Happy Death Day 2U, is a mixture of horror, revenge of nerds, romance, mean girls and science fiction. Take your pick. Flower (Jessica Rothe) is again at the center of the die each day exercise, but the film begins with Ryan Phan (Phi Vu) passing through the same action Flower experienced in the first Happy Death Day. His experience is a little more interesting, not only does he repeat, his circle places him in a location to meet himself from another time period.
What we learn early in the story is that nerd, science/math students have been experimenting with a machine that allows folks to move in time. They use a large dome that looks like a Van De Graph generator on steroids. It sends light waves and sparks around it self and changes the day an individual wakes in.
Ruby Modine again plays the room mate she back from her death scene at the end of the first film, because of the changes the “project” creates. Danielle,(Rachel Matthews) is the mean girl, all pretty and sassy toward Flower. In this new world Flower wakes to find her lover Carter (Israel Broussard) is in an affair with the stunning Danielle. Probably not a good situation for Flower, but the good happens when the changed time line has her mother back and alive.
Comedy comes from Steve Zissis who plays Dean Roger Bronson an opponent of the research, and a great fan of the TV program The Cat From Hell which he watches with his cat.
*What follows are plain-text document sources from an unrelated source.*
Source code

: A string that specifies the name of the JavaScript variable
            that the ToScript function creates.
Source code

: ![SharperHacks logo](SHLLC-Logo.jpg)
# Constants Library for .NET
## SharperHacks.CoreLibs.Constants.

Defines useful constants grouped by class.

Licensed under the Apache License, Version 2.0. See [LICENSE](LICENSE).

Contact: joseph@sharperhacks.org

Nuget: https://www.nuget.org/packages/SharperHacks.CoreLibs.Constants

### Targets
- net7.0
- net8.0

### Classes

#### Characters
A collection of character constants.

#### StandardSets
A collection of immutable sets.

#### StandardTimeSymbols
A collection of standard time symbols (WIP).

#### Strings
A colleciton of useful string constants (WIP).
The guy has no hope of stopping the research program, but he works at it and ends up with a broken nose and in other embarassing situations.
While the dean watches The Cat From Hell Flower and her mother watch the original Creature From The Black Lagoon when they are together after Flower has experienced mom’s death and return to life.
There are cliff hangers as the humming time machine starts and stops and knocks out all the electrical power in the college, as time runs out to place Flower in a new time line, or have her go back to the one she lived in the first episode.
There is more mystery this time, and the nerds are fun to observe, but we now know there is a solution. That wasn’t as clear in the first film and forced our attention more than this one does. Even with the baby face assassin constantly floating around there is little scare time on the screen.